The SINR of node \(i\) is expressed as

$${SINR}_{i}=\frac{{p}_{i}{\left|{h}_{i}(t)\right|}^{2}}{{\sigma }^{2}+\gamma \sum_{j\ne i}^{N}\overline{{p }_{j}}{\left|\overline{{h }_{j}}(t)\right|}^{2}}$$
(7)

where \({\sigma }^{2}\) represents Gaussian white noise, \(\gamma \) is a constant, \(p\) represents the transmit power, and \({\left|h(t)\right|}^{2}\) represents the channel gain. Also we let \(\beta \) denote the minimum signal quality threshold. If node \(j\) successfully accesses the node, it needs to meet the following requirement as

$${SINR}_{j}(a)\ge \beta $$
(8)

where \(a\) represents node behavior strategy.
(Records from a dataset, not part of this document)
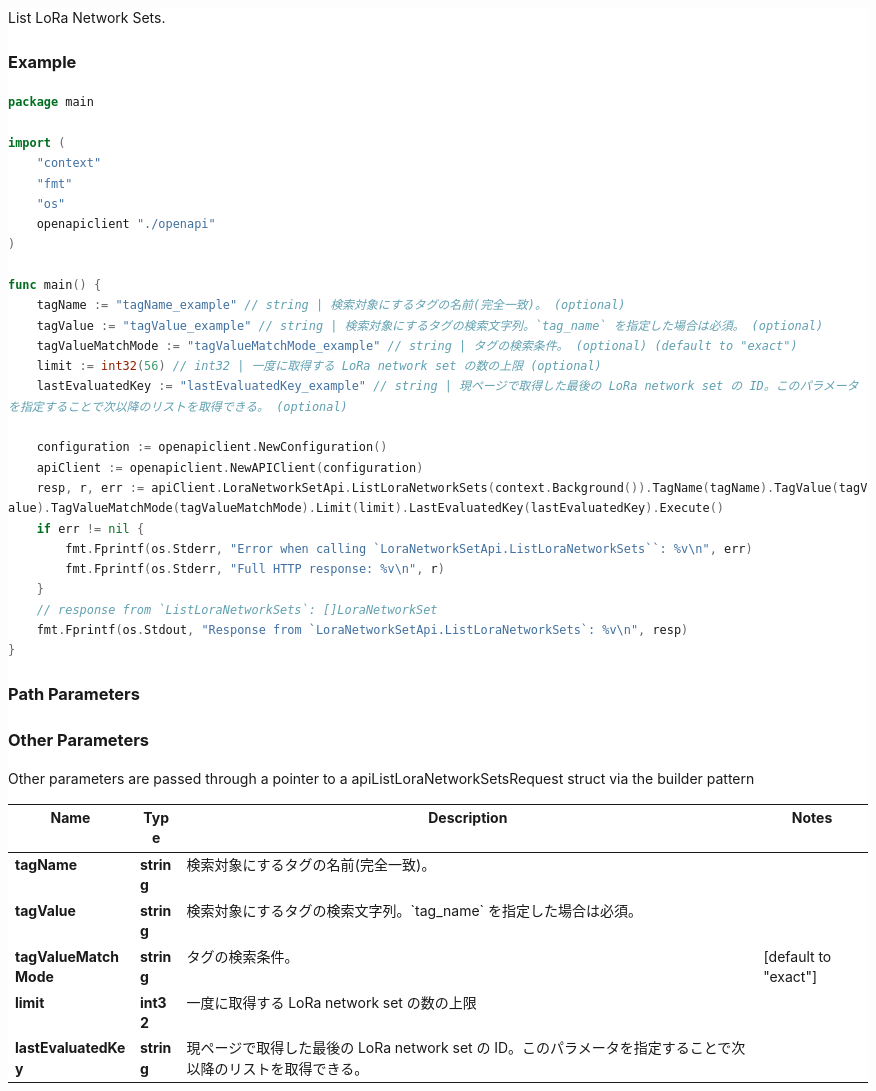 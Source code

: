 List LoRa Network Sets.



### Example

```go
package main

import (
    "context"
    "fmt"
    "os"
    openapiclient "./openapi"
)

func main() {
    tagName := "tagName_example" // string | 検索対象にするタグの名前(完全一致)。 (optional)
    tagValue := "tagValue_example" // string | 検索対象にするタグの検索文字列。`tag_name` を指定した場合は必須。 (optional)
    tagValueMatchMode := "tagValueMatchMode_example" // string | タグの検索条件。 (optional) (default to "exact")
    limit := int32(56) // int32 | 一度に取得する LoRa network set の数の上限 (optional)
    lastEvaluatedKey := "lastEvaluatedKey_example" // string | 現ページで取得した最後の LoRa network set の ID。このパラメータを指定することで次以降のリストを取得できる。 (optional)

    configuration := openapiclient.NewConfiguration()
    apiClient := openapiclient.NewAPIClient(configuration)
    resp, r, err := apiClient.LoraNetworkSetApi.ListLoraNetworkSets(context.Background()).TagName(tagName).TagValue(tagValue).TagValueMatchMode(tagValueMatchMode).Limit(limit).LastEvaluatedKey(lastEvaluatedKey).Execute()
    if err != nil {
        fmt.Fprintf(os.Stderr, "Error when calling `LoraNetworkSetApi.ListLoraNetworkSets``: %v\n", err)
        fmt.Fprintf(os.Stderr, "Full HTTP response: %v\n", r)
    }
    // response from `ListLoraNetworkSets`: []LoraNetworkSet
    fmt.Fprintf(os.Stdout, "Response from `LoraNetworkSetApi.ListLoraNetworkSets`: %v\n", resp)
}
```

### Path Parameters



### Other Parameters

Other parameters are passed through a pointer to a apiListLoraNetworkSetsRequest struct via the builder pattern


Name | Type | Description  | Notes
------------- | ------------- | ------------- | -------------
 **tagName** | **string** | 検索対象にするタグの名前(完全一致)。 | 
 **tagValue** | **string** | 検索対象にするタグの検索文字列。&#x60;tag_name&#x60; を指定した場合は必須。 | 
 **tagValueMatchMode** | **string** | タグの検索条件。 | [default to &quot;exact&quot;]
 **limit** | **int32** | 一度に取得する LoRa network set の数の上限 | 
 **lastEvaluatedKey** | **string** | 現ページで取得した最後の LoRa network set の ID。このパラメータを指定することで次以降のリストを取得できる。 |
It can be seen from the above analysis that the channel access for a node is not only determined by its own state and behavior decision, but also related to other competing nodes. Therefore, the states and behavior decision of neighboring nodes interact with each other. In order to reduce the interference between nodes and maximize the income of channel access, the channel access optimization problem between competing nodes is modeled as a stochastic differential game model. In the stochastic differential game, all decision makers make different behavioral decisions based on their own and other decision makers' states, so as to improve their own benefits while meeting the channel access requirements. In this game, we let \({G}_{i}=\left\{\mathcal{N},\mathcal{A},\mathcal{S},\mathcal{R}\right\}\) denote the situation of node \(i\), where

  • \(N\) represents the set of competing nodes.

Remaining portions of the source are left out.